Re: [PATCH] virtio_balloon: fix shrinker pages_to_free calculation

From: Wei Wang
Date: Mon Nov 18 2019 - 02:35:27 EST


On 11/18/2019 01:30 PM, Michael S. Tsirkin wrote:
On Mon, Nov 18, 2019 at 12:01:08PM +0800, Wei Wang wrote:
On 11/16/2019 06:55 AM, Khazhismel Kumykov wrote:
To my reading, we're accumulating total freed pages in pages_freed, but
subtracting it every iteration from pages_to_free, meaning we'll count
earlier iterations multiple times, freeing fewer pages than expected.
Just accumulate in pages_freed, and compare to pages_to_free.
Not sure about the above. But the following unit mismatch is a good capture,
thanks!

There's also a unit mismatch, where pages_to_free seems to be virtio
balloon pages, and pages_freed is system pages (We divide by
VIRTIO_BALLOON_PAGES_PER_PAGE), so sutracting pages_freed from
pages_to_free may result in freeing too much.

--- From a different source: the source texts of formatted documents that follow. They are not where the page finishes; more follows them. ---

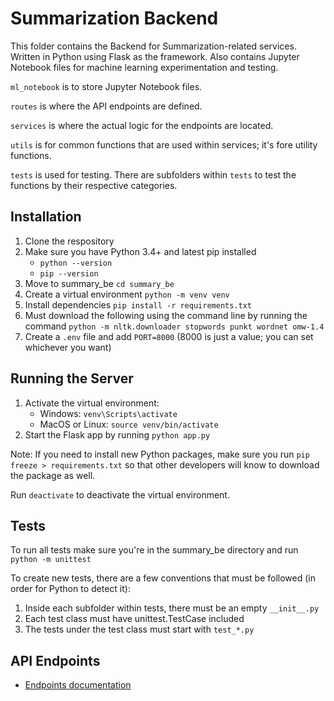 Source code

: # Summarization Backend

This folder contains the Backend for Summarization-related services. Written in Python using Flask as the framework. Also contains Jupyter Notebook files for machine learning experimentation and testing.

`ml_notebook` is to store Jupyter Notebook files.

`routes` is where the API endpoints are defined.

`services` is where the actual logic for the endpoints are located.

`utils` is for common functions that are used within services; it's fore utility functions.

`tests` is used for testing. There are subfolders within `tests` to test the functions by their respective categories.

## Installation

1. Clone the respository
2. Make sure you have Python 3.4+ and latest pip installed
   - `python --version`
   - `pip --version`
3. Move to summary_be `cd summary_be`
4. Create a virtual environment `python -m venv venv`
5. Install dependencies `pip install -r requirements.txt`
6. Must download the following using the command line by running the command `python -m nltk.downloader stopwords punkt wordnet omw-1.4`
7. Create a `.env` file and add `PORT=8000` (8000 is just a value; you can set whichever you want)

## Running the Server

1. Activate the virtual environment:
   - Windows: `venv\Scripts\activate`
   - MacOS or Linux: `source venv/bin/activate`
2. Start the Flask app by running `python app.py`

Note: If you need to install new Python packages, make sure you run `pip freeze > requirements.txt` so that other developers will know to download the package as well.

Run `deactivate` to deactivate the virtual environment.

## Tests

To run all tests make sure you're in the summary_be directory and run `python -m unittest`

To create new tests, there are a few conventions that must be followed (in order for Python to detect it):

1. Inside each subfolder within tests, there must be an empty `__init__.py`
2. Each test class must have unittest.TestCase included
3. The tests under the test class must start with `test_*.py`

## API Endpoints

- [Endpoints documentation](https://docs.google.com/document/d/1Z19GKOGJVhKviADtvBEPEok53qLszR71e5_4Dz2MTGw/edit#)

There also seems to be a mismatch between shrink_free_pages() and
shrink_balloon_pages(), where in both pages_to_free is given as # of
virtio pages to free, but free_pages() returns virtio pages, and
balloon_pages returns system pages.

(For 4K PAGE_SIZE, this mismatch wouldn't be noticed since
VIRTIO_BALLOON_PAGES_PER_PAGE would be 1)

Have both return virtio pages, and divide into system pages when
returning from shrinker_scan()
Sounds good.

Fixes: 71994620bb25 ("virtio_balloon: replace oom notifier with shrinker")
Cc: Wei Wang <wei.w.wang@xxxxxxxxx>
Signed-off-by: Khazhismel Kumykov <khazhy@xxxxxxxxxx>
---

Tested this under memory pressure conditions and the shrinker seemed to
shrink.

drivers/virtio/virtio_balloon.c | 11 ++++-------
1 file changed, 4 insertions(+), 7 deletions(-)

diff --git a/drivers/virtio/virtio_balloon.c b/drivers/virtio/virtio_balloon.c
index 226fbb995fb0..7951ece3fe24 100644
--- a/drivers/virtio/virtio_balloon.c
+++ b/drivers/virtio/virtio_balloon.c
@@ -782,11 +782,8 @@ static unsigned long shrink_balloon_pages(struct virtio_balloon *vb,
* VIRTIO_BALLOON_ARRAY_PFNS_MAX balloon pages, so we call it
* multiple times to deflate pages till reaching pages_to_free.
*/
- while (vb->num_pages && pages_to_free) {
- pages_freed += leak_balloon(vb, pages_to_free) /
- VIRTIO_BALLOON_PAGES_PER_PAGE;
- pages_to_free -= pages_freed;
- }
+ while (vb->num_pages && pages_to_free > pages_freed)
+ pages_freed += leak_balloon(vb, pages_to_free - pages_freed);
update_balloon_size(vb);
return pages_freed;
@@ -805,11 +802,11 @@ static unsigned long virtio_balloon_shrinker_scan(struct shrinker *shrinker,
pages_freed = shrink_free_pages(vb, pages_to_free);
We also need a fix here then:

pages_freed = shrink_free_pages(vb, sc->nr_to_scan) *
VIRTIO_BALLOON_PAGES_PER_PAGE;
No let's do accounting in pages please. virtio page is a legacy
thing we just did not fix it in time to get rid of it by now.

Btw, there is another mistake, in virtio_balloon_shrinker_count:

- count += vb->num_free_page_blocks >> VIRTIO_BALLOON_FREE_PAGE_ORDER;
+ count += vb->num_free_page_blocks << VIRTIO_BALLOON_FREE_PAGE_ORDER;

You may want to include it in this fix patch as well.
OMG. should be a separate patch.
But really this just shows why shifts are such a bad idea.

Let's define
VIRTIO_BALLOON_PAGES_PER_FREE_PAGE

and use it with * and / consistently instead of shifts.


OK, will do (maybe call it VIRTIO_BALLOON_FREE_PAGES_PER_BLOCK).

Best,
Wei